Look for the string "executions" in the material below. Copy every line where you find it.
-- MATERIAL FOR THIS EXERCISE follows --
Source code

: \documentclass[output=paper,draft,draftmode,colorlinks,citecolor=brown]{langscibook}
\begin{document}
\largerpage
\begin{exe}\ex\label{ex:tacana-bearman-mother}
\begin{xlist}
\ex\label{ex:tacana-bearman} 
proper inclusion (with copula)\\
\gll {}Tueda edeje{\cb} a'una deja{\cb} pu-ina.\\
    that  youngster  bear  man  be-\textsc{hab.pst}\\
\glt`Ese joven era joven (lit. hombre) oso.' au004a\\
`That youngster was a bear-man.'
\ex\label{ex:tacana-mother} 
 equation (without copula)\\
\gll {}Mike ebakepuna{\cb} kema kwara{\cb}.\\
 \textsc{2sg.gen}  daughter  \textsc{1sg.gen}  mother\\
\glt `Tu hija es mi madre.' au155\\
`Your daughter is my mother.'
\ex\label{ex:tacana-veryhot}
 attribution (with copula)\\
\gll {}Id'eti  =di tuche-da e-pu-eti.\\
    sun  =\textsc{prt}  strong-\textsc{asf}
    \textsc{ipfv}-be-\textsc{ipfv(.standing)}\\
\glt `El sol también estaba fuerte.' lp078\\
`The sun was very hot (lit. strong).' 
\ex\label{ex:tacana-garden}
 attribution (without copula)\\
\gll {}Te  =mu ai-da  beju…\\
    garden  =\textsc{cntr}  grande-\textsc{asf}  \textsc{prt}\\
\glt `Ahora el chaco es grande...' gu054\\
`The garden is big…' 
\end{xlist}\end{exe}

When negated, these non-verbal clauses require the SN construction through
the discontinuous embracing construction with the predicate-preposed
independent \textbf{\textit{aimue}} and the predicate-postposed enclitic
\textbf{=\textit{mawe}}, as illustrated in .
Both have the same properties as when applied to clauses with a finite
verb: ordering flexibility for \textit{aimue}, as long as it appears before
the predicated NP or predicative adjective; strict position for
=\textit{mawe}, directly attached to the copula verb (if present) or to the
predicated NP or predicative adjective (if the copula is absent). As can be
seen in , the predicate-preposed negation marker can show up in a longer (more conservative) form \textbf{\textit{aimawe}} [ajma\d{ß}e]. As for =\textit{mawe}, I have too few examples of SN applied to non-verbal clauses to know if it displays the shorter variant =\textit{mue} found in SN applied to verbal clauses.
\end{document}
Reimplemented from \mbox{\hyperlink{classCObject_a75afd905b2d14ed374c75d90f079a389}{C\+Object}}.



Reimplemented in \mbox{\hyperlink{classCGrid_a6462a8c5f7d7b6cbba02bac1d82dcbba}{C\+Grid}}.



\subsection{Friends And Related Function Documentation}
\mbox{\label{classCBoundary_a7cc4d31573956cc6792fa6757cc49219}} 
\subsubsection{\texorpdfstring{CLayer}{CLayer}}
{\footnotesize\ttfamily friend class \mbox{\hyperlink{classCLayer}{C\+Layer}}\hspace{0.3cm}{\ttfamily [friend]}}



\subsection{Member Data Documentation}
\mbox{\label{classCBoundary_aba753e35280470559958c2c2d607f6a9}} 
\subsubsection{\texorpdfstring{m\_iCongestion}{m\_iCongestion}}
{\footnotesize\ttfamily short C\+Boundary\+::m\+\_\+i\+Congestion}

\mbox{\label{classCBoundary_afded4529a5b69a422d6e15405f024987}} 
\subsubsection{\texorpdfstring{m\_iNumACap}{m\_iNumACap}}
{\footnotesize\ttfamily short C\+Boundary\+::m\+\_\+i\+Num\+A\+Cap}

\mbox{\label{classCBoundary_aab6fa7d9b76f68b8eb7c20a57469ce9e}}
-- MATERIAL FOR THIS EXERCISE concluded --
-- MATERIAL FOR THIS EXERCISE follows --
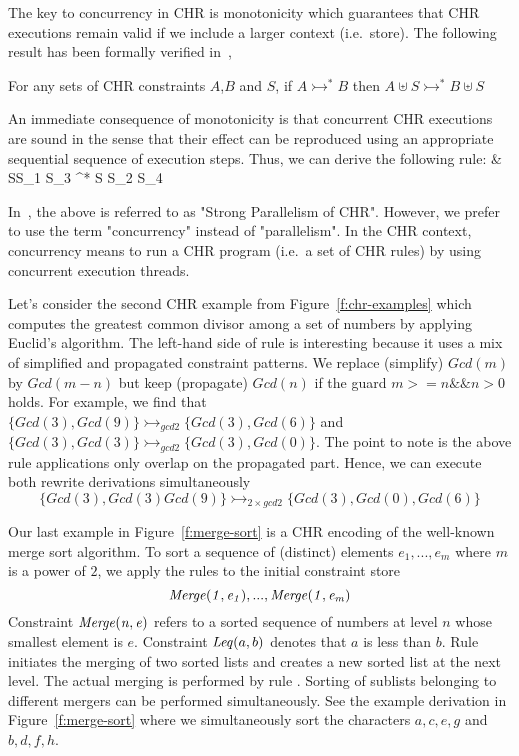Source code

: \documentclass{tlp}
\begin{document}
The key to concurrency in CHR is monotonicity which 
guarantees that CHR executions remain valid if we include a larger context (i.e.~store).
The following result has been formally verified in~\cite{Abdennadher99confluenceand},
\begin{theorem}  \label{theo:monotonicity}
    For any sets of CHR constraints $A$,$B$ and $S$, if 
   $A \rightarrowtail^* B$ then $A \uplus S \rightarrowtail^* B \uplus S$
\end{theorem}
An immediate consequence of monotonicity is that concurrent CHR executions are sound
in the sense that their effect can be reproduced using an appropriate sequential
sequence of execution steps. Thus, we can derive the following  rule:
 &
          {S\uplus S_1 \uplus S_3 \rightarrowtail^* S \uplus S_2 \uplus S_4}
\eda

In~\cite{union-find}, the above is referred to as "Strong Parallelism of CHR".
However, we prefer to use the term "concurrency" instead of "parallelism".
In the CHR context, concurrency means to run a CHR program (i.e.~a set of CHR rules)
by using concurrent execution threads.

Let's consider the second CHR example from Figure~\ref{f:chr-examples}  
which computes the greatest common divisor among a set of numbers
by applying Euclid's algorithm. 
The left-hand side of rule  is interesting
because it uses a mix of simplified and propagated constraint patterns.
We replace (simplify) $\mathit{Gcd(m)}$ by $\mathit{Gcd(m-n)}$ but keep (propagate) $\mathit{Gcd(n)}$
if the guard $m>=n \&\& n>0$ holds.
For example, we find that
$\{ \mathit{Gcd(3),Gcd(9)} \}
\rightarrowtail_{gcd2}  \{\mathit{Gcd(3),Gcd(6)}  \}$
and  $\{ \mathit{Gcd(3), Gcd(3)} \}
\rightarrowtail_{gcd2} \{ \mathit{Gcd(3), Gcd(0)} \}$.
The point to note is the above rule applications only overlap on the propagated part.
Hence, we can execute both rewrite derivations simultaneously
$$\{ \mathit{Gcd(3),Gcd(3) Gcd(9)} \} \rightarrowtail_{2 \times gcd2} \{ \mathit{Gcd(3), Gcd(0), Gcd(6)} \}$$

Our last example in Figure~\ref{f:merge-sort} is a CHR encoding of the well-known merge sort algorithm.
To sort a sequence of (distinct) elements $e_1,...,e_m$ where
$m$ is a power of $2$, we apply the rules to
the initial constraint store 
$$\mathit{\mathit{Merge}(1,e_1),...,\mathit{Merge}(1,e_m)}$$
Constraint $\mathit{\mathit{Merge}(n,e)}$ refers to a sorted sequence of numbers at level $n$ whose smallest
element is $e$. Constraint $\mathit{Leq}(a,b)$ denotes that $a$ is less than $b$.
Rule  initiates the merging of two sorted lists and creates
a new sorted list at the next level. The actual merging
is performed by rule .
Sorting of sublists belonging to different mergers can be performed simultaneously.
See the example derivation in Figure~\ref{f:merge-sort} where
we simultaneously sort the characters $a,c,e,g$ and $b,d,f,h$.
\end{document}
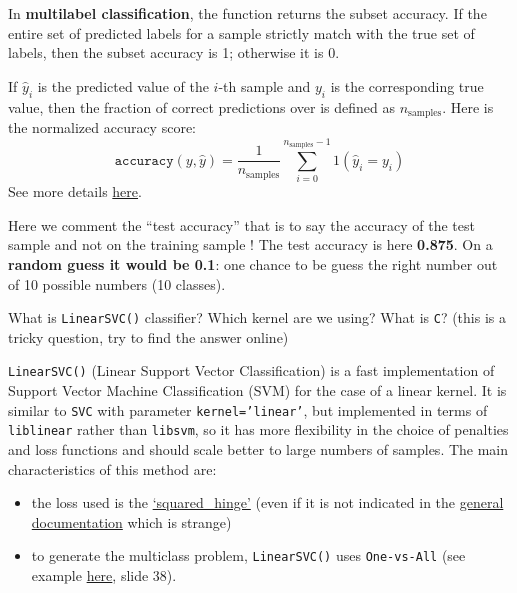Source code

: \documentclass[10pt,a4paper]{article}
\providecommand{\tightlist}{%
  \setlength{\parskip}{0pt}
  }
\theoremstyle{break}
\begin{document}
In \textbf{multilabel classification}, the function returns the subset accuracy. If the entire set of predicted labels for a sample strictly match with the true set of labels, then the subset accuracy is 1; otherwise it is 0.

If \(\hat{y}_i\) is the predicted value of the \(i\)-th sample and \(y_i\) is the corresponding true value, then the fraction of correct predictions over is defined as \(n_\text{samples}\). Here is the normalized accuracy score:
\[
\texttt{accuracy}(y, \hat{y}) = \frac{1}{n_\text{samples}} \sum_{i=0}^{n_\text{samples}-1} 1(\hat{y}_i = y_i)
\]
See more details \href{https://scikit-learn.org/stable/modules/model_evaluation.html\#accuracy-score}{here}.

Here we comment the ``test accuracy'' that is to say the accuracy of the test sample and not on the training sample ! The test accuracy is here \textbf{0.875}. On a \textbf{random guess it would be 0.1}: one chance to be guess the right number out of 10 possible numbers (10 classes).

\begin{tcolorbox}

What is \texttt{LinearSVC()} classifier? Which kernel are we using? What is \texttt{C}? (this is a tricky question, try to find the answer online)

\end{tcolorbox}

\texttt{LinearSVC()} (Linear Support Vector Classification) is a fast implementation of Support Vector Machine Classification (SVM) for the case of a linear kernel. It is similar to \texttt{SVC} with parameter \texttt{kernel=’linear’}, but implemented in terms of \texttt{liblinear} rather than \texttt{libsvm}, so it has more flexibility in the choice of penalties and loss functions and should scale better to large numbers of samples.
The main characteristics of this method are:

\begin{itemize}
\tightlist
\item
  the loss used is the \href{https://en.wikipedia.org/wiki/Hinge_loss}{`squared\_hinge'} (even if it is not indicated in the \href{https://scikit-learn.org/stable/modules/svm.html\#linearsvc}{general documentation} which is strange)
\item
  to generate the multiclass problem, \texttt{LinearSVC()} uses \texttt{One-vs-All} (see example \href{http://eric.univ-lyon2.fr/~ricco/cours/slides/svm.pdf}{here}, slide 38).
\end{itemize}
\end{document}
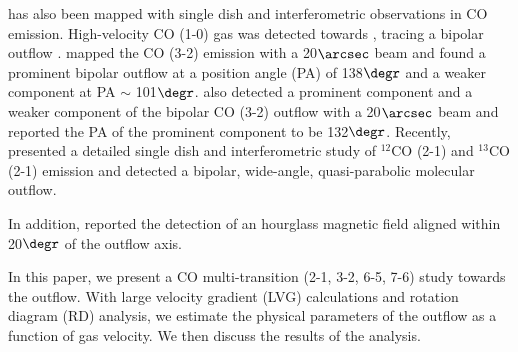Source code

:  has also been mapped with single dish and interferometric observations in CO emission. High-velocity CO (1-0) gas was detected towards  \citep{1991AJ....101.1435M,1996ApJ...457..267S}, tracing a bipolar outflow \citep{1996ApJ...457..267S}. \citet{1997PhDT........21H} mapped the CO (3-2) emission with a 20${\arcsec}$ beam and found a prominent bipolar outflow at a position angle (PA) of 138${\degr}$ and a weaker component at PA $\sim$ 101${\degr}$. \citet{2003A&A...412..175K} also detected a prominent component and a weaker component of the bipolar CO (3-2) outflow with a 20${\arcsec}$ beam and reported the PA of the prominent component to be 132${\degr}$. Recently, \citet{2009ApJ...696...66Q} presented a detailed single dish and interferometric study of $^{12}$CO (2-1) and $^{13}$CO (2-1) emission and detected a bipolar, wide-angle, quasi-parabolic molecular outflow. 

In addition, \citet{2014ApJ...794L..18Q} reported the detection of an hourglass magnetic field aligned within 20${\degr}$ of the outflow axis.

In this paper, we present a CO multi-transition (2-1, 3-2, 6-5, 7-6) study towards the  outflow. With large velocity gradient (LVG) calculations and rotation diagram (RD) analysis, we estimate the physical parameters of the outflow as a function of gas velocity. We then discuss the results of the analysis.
-- MATERIAL FOR THIS EXERCISE concluded --
▶ OUTPUT
guarantees that CHR executions remain valid if we include a larger context (i.e.~store).
An immediate consequence of monotonicity is that concurrent CHR executions are sound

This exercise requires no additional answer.